Task instructions -> Which lines in the listing below contain "output"? Copy each of them.

Data extracts ->
━━━

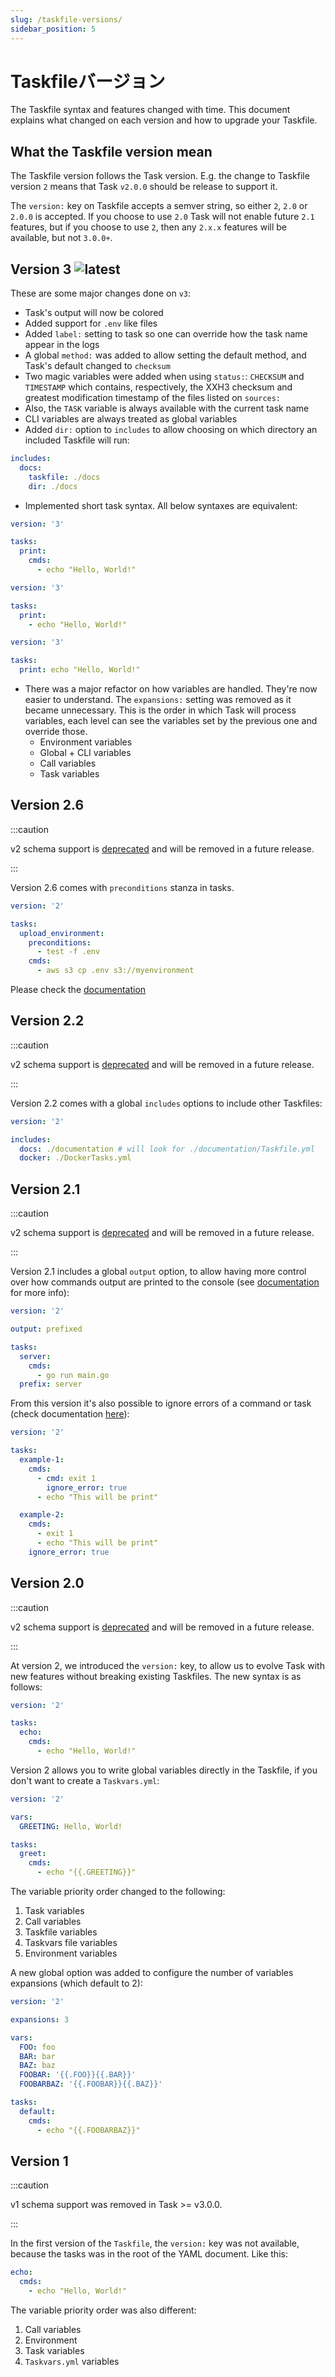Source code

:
 ```yaml
---
slug: /taskfile-versions/
sidebar_position: 5
---
```


# Taskfileバージョン

The Taskfile syntax and features changed with time. This document explains what changed on each version and how to upgrade your Taskfile.

## What the Taskfile version mean

The Taskfile version follows the Task version. E.g. the change to Taskfile version `2` means that Task `v2.0.0` should be release to support it.

The `version:` key on Taskfile accepts a semver string, so either `2`, `2.0` or `2.0.0` is accepted. If you choose to use `2.0` Task will not enable future `2.1` features, but if you choose to use `2`, then any `2.x.x` features will be available, but not `3.0.0+`.

## Version 3 ![latest](https://img.shields.io/badge/latest-brightgreen)

These are some major changes done on `v3`:

- Task's output will now be colored
- Added support for `.env` like files
- Added `label:` setting to task so one can override how the task name appear in the logs
- A global `method:` was added to allow setting the default method, and Task's default changed to `checksum`
- Two magic variables were added when using `status:`: `CHECKSUM` and `TIMESTAMP` which contains, respectively, the XXH3 checksum and greatest modification timestamp of the files listed on `sources:`
- Also, the `TASK` variable is always available with the current task name
- CLI variables are always treated as global variables
- Added `dir:` option to `includes` to allow choosing on which directory an included Taskfile will run:

```yaml
includes:
  docs:
    taskfile: ./docs
    dir: ./docs
```

- Implemented short task syntax. All below syntaxes are equivalent:

```yaml
version: '3'

tasks:
  print:
    cmds:
      - echo "Hello, World!"
```

```yaml
version: '3'

tasks:
  print:
    - echo "Hello, World!"
```

```yaml
version: '3'

tasks:
  print: echo "Hello, World!"
```

- There was a major refactor on how variables are handled. They're now easier to understand. The `expansions:` setting was removed as it became unnecessary. This is the order in which Task will process variables, each level can see the variables set by the previous one and override those.
  - Environment variables
  - Global + CLI variables
  - Call variables
  - Task variables

## Version 2.6

:::caution

v2 schema support is [deprecated][deprecate-version-2-schema] and will be removed in a future release.

:::

Version 2.6 comes with `preconditions` stanza in tasks.

```yaml
version: '2'

tasks:
  upload_environment:
    preconditions:
      - test -f .env
    cmds:
      - aws s3 cp .env s3://myenvironment
```

Please check the [documentation][includes]

## Version 2.2

:::caution

v2 schema support is [deprecated][deprecate-version-2-schema] and will be removed in a future release.

:::

Version 2.2 comes with a global `includes` options to include other Taskfiles:

```yaml
version: '2'

includes:
  docs: ./documentation # will look for ./documentation/Taskfile.yml
  docker: ./DockerTasks.yml
```

## Version 2.1

:::caution

v2 schema support is [deprecated][deprecate-version-2-schema] and will be removed in a future release.

:::

Version 2.1 includes a global `output` option, to allow having more control over how commands output are printed to the console (see [documentation][output] for more info):

```yaml
version: '2'

output: prefixed

tasks:
  server:
    cmds:
      - go run main.go
  prefix: server
```

From this version it's also possible to ignore errors of a command or task (check documentation [here][ignore_errors]):

```yaml
version: '2'

tasks:
  example-1:
    cmds:
      - cmd: exit 1
        ignore_error: true
      - echo "This will be print"

  example-2:
    cmds:
      - exit 1
      - echo "This will be print"
    ignore_error: true
```

## Version 2.0

:::caution

v2 schema support is [deprecated][deprecate-version-2-schema] and will be removed in a future release.

:::

At version 2, we introduced the `version:` key, to allow us to evolve Task with new features without breaking existing Taskfiles. The new syntax is as follows:

```yaml
version: '2'

tasks:
  echo:
    cmds:
      - echo "Hello, World!"
```

Version 2 allows you to write global variables directly in the Taskfile, if you don't want to create a `Taskvars.yml`:

```yaml
version: '2'

vars:
  GREETING: Hello, World!

tasks:
  greet:
    cmds:
      - echo "{{.GREETING}}"
```

The variable priority order changed to the following:

1. Task variables
2. Call variables
3. Taskfile variables
4. Taskvars file variables
5. Environment variables

A new global option was added to configure the number of variables expansions (which default to 2):

```yaml
version: '2'

expansions: 3

vars:
  FOO: foo
  BAR: bar
  BAZ: baz
  FOOBAR: '{{.FOO}}{{.BAR}}'
  FOOBARBAZ: '{{.FOOBAR}}{{.BAZ}}'

tasks:
  default:
    cmds:
      - echo "{{.FOOBARBAZ}}"
```

## Version 1

:::caution

v1 schema support was removed in Task >= v3.0.0.

:::

In the first version of the `Taskfile`, the `version:` key was not available, because the tasks was in the root of the YAML document. Like this:

```yaml
echo:
  cmds:
    - echo "Hello, World!"
```

The variable priority order was also different:

1. Call variables
2. Environment
3. Task variables
4. `Taskvars.yml` variables

<!-- prettier-ignore-start -->

<!-- prettier-ignore-end -->
[output]: usage.md#output-syntax
[ignore_errors]: usage.md#ignore-errors
[includes]: usage.md#including-other-taskfiles
[deprecate-version-2-schema]: https://github.com/newrelic-forks/task/issues/1197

━━━

Written response ->
- Task's output will now be colored
Version 2.1 includes a global `output` option, to allow having more control over how commands output are printed to the console (see [documentation][output] for more info):
output: prefixed
[output]: usage.md#output-syntax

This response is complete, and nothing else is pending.